**Task objective:** Lines in which "prompts" appears should be pulled from the data below.

____

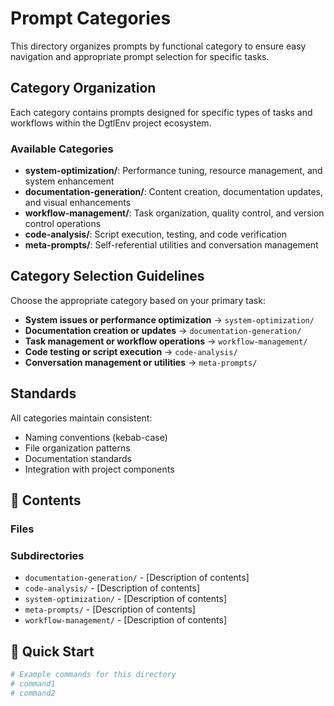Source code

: # Prompt Categories

This directory organizes prompts by functional category to ensure easy navigation and appropriate prompt selection for specific tasks.

## Category Organization

Each category contains prompts designed for specific types of tasks and workflows within the DgtlEnv project ecosystem.

### Available Categories

- **system-optimization/**: Performance tuning, resource management, and system enhancement
- **documentation-generation/**: Content creation, documentation updates, and visual enhancements
- **workflow-management/**: Task organization, quality control, and version control operations
- **code-analysis/**: Script execution, testing, and code verification
- **meta-prompts/**: Self-referential utilities and conversation management

## Category Selection Guidelines

Choose the appropriate category based on your primary task:

- **System issues or performance optimization** → `system-optimization/`
- **Documentation creation or updates** → `documentation-generation/`
- **Task management or workflow operations** → `workflow-management/`
- **Code testing or script execution** → `code-analysis/`
- **Conversation management or utilities** → `meta-prompts/`

## Standards

All categories maintain consistent:
- Naming conventions (kebab-case)
- File organization patterns
- Documentation standards
- Integration with project components

## 📁 Contents

### **Files**

### **Subdirectories**
- `documentation-generation/` - [Description of contents]
- `code-analysis/` - [Description of contents]
- `system-optimization/` - [Description of contents]
- `meta-prompts/` - [Description of contents]
- `workflow-management/` - [Description of contents]

## 🚀 Quick Start

```bash
# Example commands for this directory
# command1
# command2
```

____

**Exercise output:**
This directory organizes prompts by functional category to ensure easy navigation and appropriate prompt selection for specific tasks.
Each category contains prompts designed for specific types of tasks and workflows within the DgtlEnv project ecosystem.
- **meta-prompts/**: Self-referential utilities and conversation management
- **Conversation management or utilities** → `meta-prompts/`
- `meta-prompts/` - [Description of contents]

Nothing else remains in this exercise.